Berlusconi’s political legacy: the Meloni government
In short, on the one hand the pardon (perhaps fake, and in any case debated) to Nicole Minetti, on the other the indictment of Dell’Utri for the 42 million received from Berlusconi, remind us how much the political and human parable of Berlusconi and his acolytes has influenced and marked the history of this country. Leaving waste that still poisons the climate today. From business partners to the starlets who enlivened the elegant dinners, these events renew the news events that have animated the political and judicial news of the last twenty years.
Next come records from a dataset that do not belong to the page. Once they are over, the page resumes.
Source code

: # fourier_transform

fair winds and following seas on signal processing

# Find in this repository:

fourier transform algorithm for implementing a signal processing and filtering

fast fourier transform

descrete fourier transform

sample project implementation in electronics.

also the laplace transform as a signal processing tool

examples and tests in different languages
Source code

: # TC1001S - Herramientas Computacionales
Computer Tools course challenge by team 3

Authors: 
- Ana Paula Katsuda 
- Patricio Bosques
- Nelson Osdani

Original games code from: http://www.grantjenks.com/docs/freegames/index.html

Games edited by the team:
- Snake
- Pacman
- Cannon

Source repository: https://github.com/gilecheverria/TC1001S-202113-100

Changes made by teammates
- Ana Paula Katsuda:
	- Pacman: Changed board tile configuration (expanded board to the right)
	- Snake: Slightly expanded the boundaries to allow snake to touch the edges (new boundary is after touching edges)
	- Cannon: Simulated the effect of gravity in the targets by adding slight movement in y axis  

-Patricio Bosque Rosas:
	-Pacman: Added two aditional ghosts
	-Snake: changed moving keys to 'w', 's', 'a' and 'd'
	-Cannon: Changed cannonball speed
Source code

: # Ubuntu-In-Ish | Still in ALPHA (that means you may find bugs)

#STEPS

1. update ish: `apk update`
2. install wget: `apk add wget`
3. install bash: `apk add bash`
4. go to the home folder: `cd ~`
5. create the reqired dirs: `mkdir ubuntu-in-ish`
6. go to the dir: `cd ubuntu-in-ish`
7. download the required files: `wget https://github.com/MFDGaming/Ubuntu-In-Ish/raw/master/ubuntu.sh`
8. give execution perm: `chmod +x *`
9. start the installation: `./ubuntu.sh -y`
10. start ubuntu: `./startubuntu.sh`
Until we get to its most important legacy: the Italian center-right as we know it today and its latest metamorphosis: the government of Giorgia Meloni.
Meloni, too, is a legacy of the Cavaliere di Arcore, promoted in the field by the then leader of the National Alliance Gianfranco Fini, precisely by virtue of the fact that Berlusconi had cleared the MSI – favoring the Fiuggi turning point in 1995 – and had brought it with him to govern the country, giving it political dignity in the democratic panorama. A centre-right which, however, to date, is showing its rope, torn as it is by internal strife – Salvini’s Putin-led League against the Atlanticist Brothers of Italy – and by an ongoing transformation in Forza Italia itself, where Marina Berlusconi, armed with a guarantee of around one hundred million euros to guarantee the Azzurri’s debts, is asking for a profound renewal among the ranks of the party’s main exponents, wanting to bring her father’s creature into the moderate centre, to act as the future balance of power of the next government. Because the ultimate aim of the Cavaliere’s party is to be liberal-democratic, but still an instrument to defend the interests of the fault line, whatever the government. This, after all, was the best liberal revolution that this country of ours could afford: defending the Berlusconi family’s business. Including the shameful legacy of Berlusconism.